* _DIRECTIONS FOR THIS TASK_
Starting at the first line of the listing below, retype each line up to and including the one that contains "- 当接收到普通数据包时，将数据写入文件，并发送 ACK". Leave pictures out.

* _RECORDS TO USE_
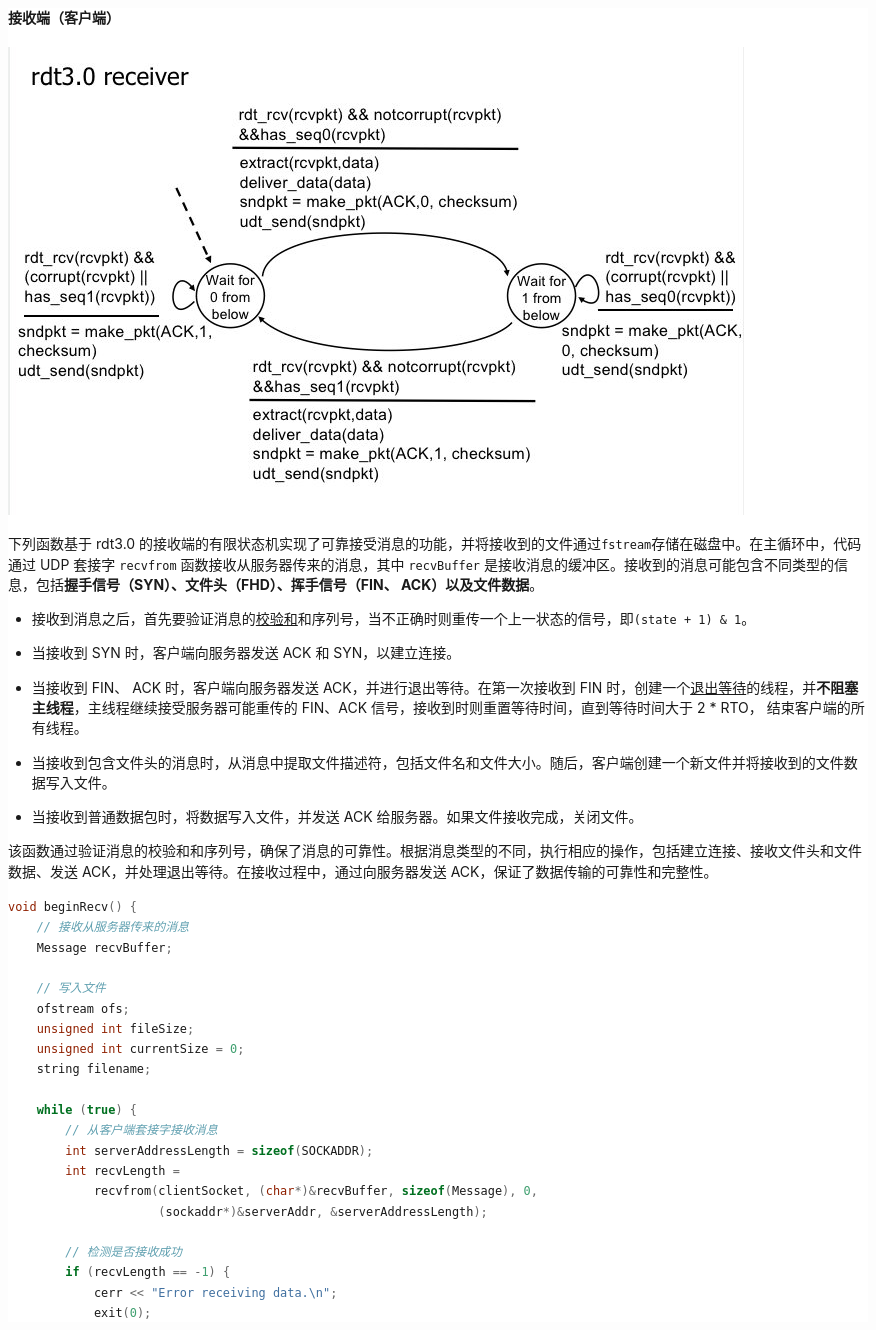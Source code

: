 #### 接收端（客户端）

![](img/recv.png)

下列函数基于 rdt3.0 的接收端的有限状态机实现了可靠接受消息的功能，并将接收到的文件通过`fstream`存储在磁盘中。在主循环中，代码通过 UDP 套接字 `recvfrom` 函数接收从服务器传来的消息，其中 `recvBuffer` 是接收消息的缓冲区。接收到的消息可能包含不同类型的信息，包括**握手信号（SYN）、文件头（FHD）、挥手信号（FIN、 ACK）以及文件数据**。

- 接收到消息之后，首先要验证消息的[校验和](#校验和)和序列号，当不正确时则重传一个上一状态的信号，即`(state + 1) & 1`。

- 当接收到 SYN 时，客户端向服务器发送 ACK 和 SYN，以建立连接。

- 当接收到 FIN、 ACK 时，客户端向服务器发送 ACK，并进行退出等待。在第一次接收到 FIN 时，创建一个[退出等待](#退出等待客户端)的线程，并**不阻塞主线程**，主线程继续接受服务器可能重传的 FIN、ACK 信号，接收到时则重置等待时间，直到等待时间大于 2 \* RTO， 结束客户端的所有线程。

- 当接收到包含文件头的消息时，从消息中提取文件描述符，包括文件名和文件大小。随后，客户端创建一个新文件并将接收到的文件数据写入文件。

- 当接收到普通数据包时，将数据写入文件，并发送 ACK 给服务器。如果文件接收完成，关闭文件。

该函数通过验证消息的校验和和序列号，确保了消息的可靠性。根据消息类型的不同，执行相应的操作，包括建立连接、接收文件头和文件数据、发送 ACK，并处理退出等待。在接收过程中，通过向服务器发送 ACK，保证了数据传输的可靠性和完整性。

```cpp
void beginRecv() {
    // 接收从服务器传来的消息
    Message recvBuffer;

    // 写入文件
    ofstream ofs;
    unsigned int fileSize;
    unsigned int currentSize = 0;
    string filename;

    while (true) {
        // 从客户端套接字接收消息
        int serverAddressLength = sizeof(SOCKADDR);
        int recvLength =
            recvfrom(clientSocket, (char*)&recvBuffer, sizeof(Message), 0,
                     (sockaddr*)&serverAddr, &serverAddressLength);

        // 检测是否接收成功
        if (recvLength == -1) {
            cerr << "Error receiving data.\n";
            exit(0);
```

* _ANSWER SPACE_
Source code

: #### 接收端（客户端）

![](img/recv.png)

下列函数基于 rdt3.0 的接收端的有限状态机实现了可靠接受消息的功能，并将接收到的文件通过`fstream`存储在磁盘中。在主循环中，代码通过 UDP 套接字 `recvfrom` 函数接收从服务器传来的消息，其中 `recvBuffer` 是接收消息的缓冲区。接收到的消息可能包含不同类型的信息，包括**握手信号（SYN）、文件头（FHD）、挥手信号（FIN、 ACK）以及文件数据**。

- 接收到消息之后，首先要验证消息的[校验和](#校验和)和序列号，当不正确时则重传一个上一状态的信号，即`(state + 1) & 1`。

- 当接收到 SYN 时，客户端向服务器发送 ACK 和 SYN，以建立连接。

- 当接收到 FIN、 ACK 时，客户端向服务器发送 ACK，并进行退出等待。在第一次接收到 FIN 时，创建一个[退出等待](#退出等待客户端)的线程，并**不阻塞主线程**，主线程继续接受服务器可能重传的 FIN、ACK 信号，接收到时则重置等待时间，直到等待时间大于 2 \* RTO， 结束客户端的所有线程。

- 当接收到包含文件头的消息时，从消息中提取文件描述符，包括文件名和文件大小。随后，客户端创建一个新文件并将接收到的文件数据写入文件。

- 当接收到普通数据包时，将数据写入文件，并发送 ACK 给服务器。如果文件接收完成，关闭文件。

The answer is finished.